5. The light of the sun is irresistible. Who can say to it, “Hitherto
shalt thou come”? etc. No one can stop the work of the Church, for it is God’s
work (Isaiah 55:11). O Christians, like the
sun, shine more and more unto the perfect day. They grow in grace, in
knowledge, purity, peace, joy, till their course terminates in the meridian
noontide splendour of heaven. (Helps for the Pulpit.)
Love makes suns
If we think of the singer, of the age, and the occasion of the
song, such purely spiritual, lofty words must seem very remarkable.
I. Note, first,
how here we have a penetrating insight into the essence of religion. This woman
had been nourished upon a more or less perfect edition of what we know as the
“Mosaic law.” Her faith had been fed by forms. She moved amidst a world full of
the cruelties and dark conceptions of a mysterious Divine power which torture
heathenism apart from Christianity. She had forced her way through all that,
and laid hold of the vital centre. And there, away out amidst cruelty and
murder, amidst the unutterable abominations and terrors of heathenism, in the
centre of a rigid system of ceremonial and retaliation, the woman’s heart spoke
out and taught her what was the great commandment. Deborah had got as far, in a
moment of exaltation and insight, as the teaching of the apostle John, although
her thought was strangely blended with the fierceness of the times in which she
lived. Her approval of Jael’s deed by no means warrants our approving it, but
we may thankfully see that though she felt the fierce throbbing of desire for
vengeance, she also felt this--“Them that love Him; that is the Alpha and Omega
of all.” Our love must depend on our knowledge. Deborah’s knowledge was a mere
skeleton outline as compared with ours. Contrast the fervour of emotional
affection that manifestly throbbed in her heart with the poor, cold pulsations
which we dignify by the name of love, and the contrast may put us to shame.
II. Further, note
the grand conception of the character which such a love produces: “Let them be
as the sun when he goeth forth in his might.” Think of the fierce eastern sun,
with “sunbeams like swords,” that springs up from the east and rushes to the
zenith, and “nothing is hid from the heat thereof”--a sun the like of which we,
in our cloudy skies, know little about, but which, to the Oriental, is the very
emblem of splendour and of continuous victorious power. There are two things
here--radiance and energy, light and might. “As the sun when he goeth forth in
his strength.” Deborah was a “prophetess,” and people say, “What did she
prophesy? “Well, she prophesied the heart of religion in reference to its
essence, and, as one sees by this phrase, in reference to its effects. What is
her word but a partial anticipation of Christ’s saying, “Ye are the light of
the world”; and of His disciple’s utterance, “Ye were sometimes darkness, and
now are ye light in the Lord: walk as children of the light”? “Is Deborah’s
aspiration fulfilled about me? “Let each of us ask that. “As the sun when he
goeth forth in his strength”--would anybody say that about my Christian
character? Why not? Only because the springs have run low within is the stream
low through the meadows. Only because the love is cold is the light feeble.

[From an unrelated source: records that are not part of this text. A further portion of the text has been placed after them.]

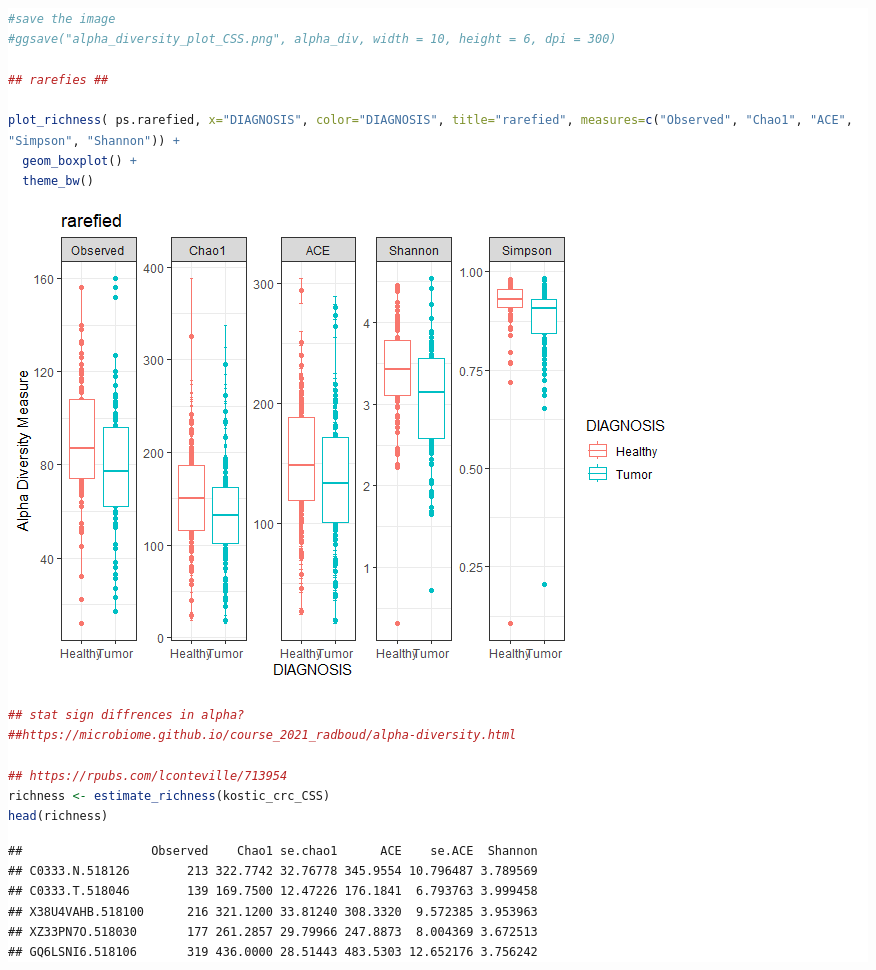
 ``` r
#save the image
#ggsave("alpha_diversity_plot_CSS.png", alpha_div, width = 10, height = 6, dpi = 300)

## rarefies ##

plot_richness( ps.rarefied, x="DIAGNOSIS", color="DIAGNOSIS", title="rarefied", measures=c("Observed", "Chao1", "ACE", "Simpson", "Shannon")) + 
  geom_boxplot() + 
  theme_bw() 
```

![](16S_exercise_files/figure-gfm/unnamed-chunk-7-2.png)

``` r
## stat sign diffrences in alpha?
##https://microbiome.github.io/course_2021_radboud/alpha-diversity.html

## https://rpubs.com/lconteville/713954
richness <- estimate_richness(kostic_crc_CSS)
head(richness)
```

    ##                  Observed    Chao1 se.chao1      ACE    se.ACE  Shannon
    ## C0333.N.518126        213 322.7742 32.76778 345.9554 10.796487 3.789569
    ## C0333.T.518046        139 169.7500 12.47226 176.1841  6.793763 3.999458
    ## X38U4VAHB.518100      216 321.1200 33.81240 308.3320  9.572385 3.953963
    ## XZ33PN7O.518030       177 261.2857 29.79966 247.8873  8.004369 3.672513
    ## GQ6LSNI6.518106       319 436.0000 28.51443 483.5303 12.652176 3.756242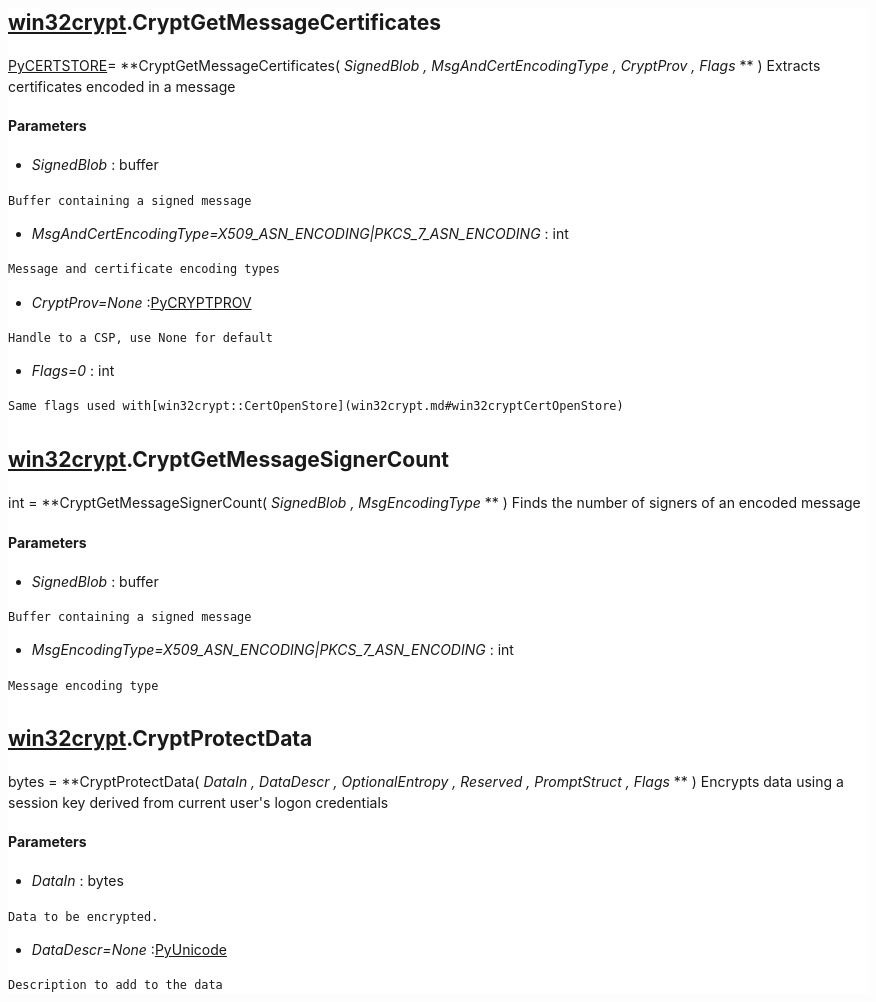 ## [win32crypt](README.md#win32crypt).CryptGetMessageCertificates

[PyCERTSTORE](README.md#PyCERTSTORE)= **CryptGetMessageCertificates( *SignedBlob*  *, MsgAndCertEncodingType*  *, CryptProv*  *, Flags* ** )
Extracts certificates encoded in a message

#### Parameters


  -  *SignedBlob* : buffer

    Buffer containing a signed message

  -  *MsgAndCertEncodingType=X509_ASN_ENCODING|PKCS_7_ASN_ENCODING* : int

    Message and certificate encoding types

  -  *CryptProv=None* :[PyCRYPTPROV](README.md#PyCRYPTPROV)

    Handle to a CSP, use None for default

  -  *Flags=0* : int

    Same flags used with[win32crypt::CertOpenStore](win32crypt.md#win32cryptCertOpenStore)

## [win32crypt](README.md#win32crypt).CryptGetMessageSignerCount

int = **CryptGetMessageSignerCount( *SignedBlob*  *, MsgEncodingType* ** )
Finds the number of signers of an encoded message

#### Parameters


  -  *SignedBlob* : buffer

    Buffer containing a signed message

  -  *MsgEncodingType=X509_ASN_ENCODING|PKCS_7_ASN_ENCODING* : int

    Message encoding type

## [win32crypt](README.md#win32crypt).CryptProtectData

bytes = **CryptProtectData( *DataIn*  *, DataDescr*  *, OptionalEntropy*  *, Reserved*  *, PromptStruct*  *, Flags* ** )
Encrypts data using a session key derived from current user's logon credentials

#### Parameters


  -  *DataIn* : bytes

    Data to be encrypted.

  -  *DataDescr=None* :[PyUnicode](README.md#PyUnicode)

    Description to add to the data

There is another thing here. There is power in sunlight as well as radiance. On
that the prophetess especially lays a finger. “As the sun when he goeth forth
in his strength.” She did not know what we know, that solar energy is the
source of all energy on this earth, and that, just as in the deepest analysis
“there is no power but of God,” so in the material region we may say that the
only force is the force of the sun, which not only stimulates vegetation and
brings light and warmth--as the pre-scientific prophetess knew--but in a
hundred other ways, unknown to her and known to modern science, is the author
of all change, the parent of all life, and the reservoir of all energy. And so we
come to this thought: the true love of God is no weak, sentimental thing, such
as narrow and sectional piety has often represented it to be, but it is a power
which will invigorate the whole of a man and make him strong and manly as well
as gentle and gracious; being, indeed, the parent of all the so-called heroic
and of all the so-called saintly virtues. If you love God you will surely be a
strong man as well as an emotional and affectionate Christian. That energy is
to be continuous and progressive. The sun that Deborah saw day by day spring
from his station in the east and climb to his height in the heavens and ray
down his beams, has been doing that for millions of years, and it will probably
keep doing it for uncounted periods still. And so the Christian man, with
continuity unbroken and progressive brilliance and power, should shine more and
more till the unsetting noontide of the day.
III. Here is a
prophecy of which the utterer was unaware. There is a contrast drawn in the
words of our text and in those immediately preceding. “So,” says Deborah, after
the fierce description of the slaughter--“so let all Thine enemies perish, O
Lord! but let them that love Thee be as the sun when he shineth in his
strength.” She contrasts the transiency of the lives that pit themselves
against God with the perpetuity that belongs to those which are in harmony with
Him, because the livers are lovers of Him. The truth goes further than she
probably knew; certainly further than she was thinking when she chanted these words.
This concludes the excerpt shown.